Singh and Ward were no strangers to sludge—albeit to a different type. These scientists had worked on the leftover byproducts of oil refineries, also an unwanted substance. They decided to devise a way of converting the hot potato biosolids into something desirable and sought a cheap and easy way to break down pathogens and make the goo safe for agricultural use.

They first tried doing it with enzymes, which worked but was expensive. Then, they tried something cheaper: A kitchen blender. They mixed biosolids with caustic soda—an alkali substance that destroy bacterial cells—and whipped up a sewage smoothie. That proved economical and efficient, and the duo formed a company named Lystek to scale up the process.

They replaced the kitchen blender with a big, high-tech one with a blade so sharp it cut most pathogens into bits. They substituted caustic soda with the less expensive potassium hydroxide or lime. They heated the mix to about 158 degrees F by pumping in low-pressure steam. The resulting substance was a product with nearly undetectable pathogen levels, suitable for agricultural applications, which they called LysteMize (from optimize).

Lystek’s team added important plant nutrients, such as calcium, magnesium, and zinc, and christened their mix LysteGro. In 2013, Lystek commissioned a processing facility in Dundalk, Canada. Now its technology is used at over a dozen locations, from Canada to the United States, with a new plant under construction in the United Arab Emirates.

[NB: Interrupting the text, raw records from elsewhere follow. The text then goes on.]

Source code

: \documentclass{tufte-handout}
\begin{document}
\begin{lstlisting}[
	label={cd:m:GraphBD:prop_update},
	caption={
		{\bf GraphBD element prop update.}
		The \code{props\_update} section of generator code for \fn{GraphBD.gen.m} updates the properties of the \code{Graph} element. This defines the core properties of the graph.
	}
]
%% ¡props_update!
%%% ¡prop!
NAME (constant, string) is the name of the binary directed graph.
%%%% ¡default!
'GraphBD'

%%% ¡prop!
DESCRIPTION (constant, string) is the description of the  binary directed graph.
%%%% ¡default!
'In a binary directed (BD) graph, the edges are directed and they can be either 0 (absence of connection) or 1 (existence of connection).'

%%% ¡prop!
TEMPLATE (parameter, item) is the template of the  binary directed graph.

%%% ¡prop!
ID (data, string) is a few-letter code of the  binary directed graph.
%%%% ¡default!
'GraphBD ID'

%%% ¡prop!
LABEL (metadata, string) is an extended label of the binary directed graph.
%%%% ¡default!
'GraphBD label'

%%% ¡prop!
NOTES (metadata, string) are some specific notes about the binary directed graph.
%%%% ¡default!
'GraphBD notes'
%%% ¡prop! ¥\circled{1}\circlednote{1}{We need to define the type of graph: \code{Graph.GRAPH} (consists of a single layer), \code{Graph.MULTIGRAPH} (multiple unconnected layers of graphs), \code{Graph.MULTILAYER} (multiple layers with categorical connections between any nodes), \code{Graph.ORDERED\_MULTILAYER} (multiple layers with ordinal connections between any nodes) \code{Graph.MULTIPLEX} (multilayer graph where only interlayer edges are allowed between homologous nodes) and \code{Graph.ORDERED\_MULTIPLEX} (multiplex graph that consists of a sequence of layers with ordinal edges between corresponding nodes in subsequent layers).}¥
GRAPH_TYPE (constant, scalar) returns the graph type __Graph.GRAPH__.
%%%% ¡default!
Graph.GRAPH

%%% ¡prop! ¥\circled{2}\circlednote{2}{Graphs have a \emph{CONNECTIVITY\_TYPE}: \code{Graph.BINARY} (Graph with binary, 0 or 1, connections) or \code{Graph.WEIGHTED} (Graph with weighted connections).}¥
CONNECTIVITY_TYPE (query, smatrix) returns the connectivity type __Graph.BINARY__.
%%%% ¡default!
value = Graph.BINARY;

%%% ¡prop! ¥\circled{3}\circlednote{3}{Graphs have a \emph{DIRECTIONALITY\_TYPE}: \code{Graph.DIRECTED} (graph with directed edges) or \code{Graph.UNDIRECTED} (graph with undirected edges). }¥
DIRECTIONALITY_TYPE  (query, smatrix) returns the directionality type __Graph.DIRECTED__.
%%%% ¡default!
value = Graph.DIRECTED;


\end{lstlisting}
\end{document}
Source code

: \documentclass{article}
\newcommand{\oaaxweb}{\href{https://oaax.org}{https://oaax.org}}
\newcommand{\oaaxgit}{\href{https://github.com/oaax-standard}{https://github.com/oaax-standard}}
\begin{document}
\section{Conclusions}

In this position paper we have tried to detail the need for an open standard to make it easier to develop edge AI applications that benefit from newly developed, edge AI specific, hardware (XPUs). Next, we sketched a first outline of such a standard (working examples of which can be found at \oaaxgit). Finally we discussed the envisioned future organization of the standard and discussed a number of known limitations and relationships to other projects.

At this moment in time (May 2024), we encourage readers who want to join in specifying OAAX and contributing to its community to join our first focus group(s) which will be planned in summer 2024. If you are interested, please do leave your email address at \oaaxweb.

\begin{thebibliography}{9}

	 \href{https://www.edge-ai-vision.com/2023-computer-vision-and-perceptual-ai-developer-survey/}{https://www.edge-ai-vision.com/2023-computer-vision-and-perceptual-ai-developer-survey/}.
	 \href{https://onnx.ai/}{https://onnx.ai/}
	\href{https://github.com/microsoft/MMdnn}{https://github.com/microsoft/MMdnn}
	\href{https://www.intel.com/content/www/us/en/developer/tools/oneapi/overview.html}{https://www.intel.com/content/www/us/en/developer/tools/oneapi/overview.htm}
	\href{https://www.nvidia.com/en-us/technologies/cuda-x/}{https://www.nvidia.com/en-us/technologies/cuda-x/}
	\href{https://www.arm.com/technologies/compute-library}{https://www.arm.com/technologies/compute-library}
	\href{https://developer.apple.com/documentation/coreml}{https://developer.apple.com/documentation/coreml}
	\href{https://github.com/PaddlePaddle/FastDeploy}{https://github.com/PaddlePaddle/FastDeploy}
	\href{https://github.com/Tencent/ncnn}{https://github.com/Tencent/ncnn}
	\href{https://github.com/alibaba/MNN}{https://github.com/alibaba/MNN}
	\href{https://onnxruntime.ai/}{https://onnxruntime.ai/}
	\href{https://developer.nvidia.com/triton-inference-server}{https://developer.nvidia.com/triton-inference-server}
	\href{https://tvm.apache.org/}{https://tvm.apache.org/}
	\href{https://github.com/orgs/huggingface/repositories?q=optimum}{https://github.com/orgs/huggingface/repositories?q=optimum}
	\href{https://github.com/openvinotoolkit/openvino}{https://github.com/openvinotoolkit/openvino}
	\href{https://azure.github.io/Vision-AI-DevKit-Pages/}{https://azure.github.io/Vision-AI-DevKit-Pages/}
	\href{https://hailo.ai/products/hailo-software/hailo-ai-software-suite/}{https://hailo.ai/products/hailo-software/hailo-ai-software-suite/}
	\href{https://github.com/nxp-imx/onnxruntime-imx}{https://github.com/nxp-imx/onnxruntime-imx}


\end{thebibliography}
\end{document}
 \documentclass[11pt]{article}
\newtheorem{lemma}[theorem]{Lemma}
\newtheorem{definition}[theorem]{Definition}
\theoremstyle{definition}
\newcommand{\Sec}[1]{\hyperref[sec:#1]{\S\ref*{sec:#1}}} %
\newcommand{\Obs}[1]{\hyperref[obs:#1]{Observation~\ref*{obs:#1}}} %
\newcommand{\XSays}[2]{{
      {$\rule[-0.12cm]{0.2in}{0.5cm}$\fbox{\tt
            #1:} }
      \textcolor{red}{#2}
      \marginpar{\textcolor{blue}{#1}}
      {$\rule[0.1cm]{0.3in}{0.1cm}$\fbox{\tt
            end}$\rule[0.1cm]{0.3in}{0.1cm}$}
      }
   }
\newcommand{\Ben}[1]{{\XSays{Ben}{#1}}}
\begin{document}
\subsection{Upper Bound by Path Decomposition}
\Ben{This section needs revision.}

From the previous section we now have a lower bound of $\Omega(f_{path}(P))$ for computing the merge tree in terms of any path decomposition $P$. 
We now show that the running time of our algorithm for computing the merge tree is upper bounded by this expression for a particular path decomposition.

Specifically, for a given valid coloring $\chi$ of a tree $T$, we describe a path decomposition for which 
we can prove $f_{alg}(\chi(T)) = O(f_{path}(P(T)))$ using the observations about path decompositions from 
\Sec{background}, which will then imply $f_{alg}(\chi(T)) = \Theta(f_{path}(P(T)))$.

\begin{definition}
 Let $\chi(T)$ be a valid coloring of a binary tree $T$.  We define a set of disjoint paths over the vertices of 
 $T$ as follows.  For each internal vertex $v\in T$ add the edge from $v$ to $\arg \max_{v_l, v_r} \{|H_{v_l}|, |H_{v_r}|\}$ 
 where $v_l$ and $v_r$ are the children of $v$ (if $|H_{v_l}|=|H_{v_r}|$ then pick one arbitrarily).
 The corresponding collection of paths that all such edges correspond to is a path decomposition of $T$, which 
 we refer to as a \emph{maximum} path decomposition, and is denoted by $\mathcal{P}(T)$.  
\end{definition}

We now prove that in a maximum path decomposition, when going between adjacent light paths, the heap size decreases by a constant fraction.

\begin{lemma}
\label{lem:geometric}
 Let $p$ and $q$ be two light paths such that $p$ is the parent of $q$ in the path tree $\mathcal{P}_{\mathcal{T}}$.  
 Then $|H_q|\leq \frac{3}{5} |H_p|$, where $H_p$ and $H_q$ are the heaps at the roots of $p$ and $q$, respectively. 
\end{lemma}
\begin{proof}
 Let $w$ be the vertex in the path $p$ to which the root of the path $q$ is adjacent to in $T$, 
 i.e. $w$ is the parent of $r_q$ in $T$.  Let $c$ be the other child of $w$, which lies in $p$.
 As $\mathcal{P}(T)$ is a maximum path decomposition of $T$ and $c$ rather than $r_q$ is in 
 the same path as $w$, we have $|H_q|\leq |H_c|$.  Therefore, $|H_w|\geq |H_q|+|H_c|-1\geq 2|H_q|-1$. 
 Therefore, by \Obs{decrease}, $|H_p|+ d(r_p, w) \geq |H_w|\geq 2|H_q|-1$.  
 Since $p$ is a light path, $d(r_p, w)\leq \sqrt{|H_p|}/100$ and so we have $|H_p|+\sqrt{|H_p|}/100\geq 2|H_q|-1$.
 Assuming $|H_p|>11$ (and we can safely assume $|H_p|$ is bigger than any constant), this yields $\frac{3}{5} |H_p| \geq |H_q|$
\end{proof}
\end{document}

Historically, the biggest concern over using human waste as fertilizer were the number of pathogens it contained—an issue modern tech addresses. A newer concern is the problem of hormones, antibiotics, and PFAS—the forever chemicals originating from factories that can contaminate sewage, rendering it unfit for agriculture. But the sewage industry is already working on ways to address these. Even the most stable chemical compounds fall apart under high temperatures and pressures; called pyrolysis, one such process may be the path to their destruction. More recently, scientists at Northwestern University, found a way to break down PFAS at nearly room temperature and pressure, thanks to a chemical trick. These novel methods can pave the way to implementing sludge recycling on a wider scale. After all, if we keep wasting our waste, the earth won’t have the stamina to feed us. The way to close the metabolic rift we’ve wrought is with our metabolic output.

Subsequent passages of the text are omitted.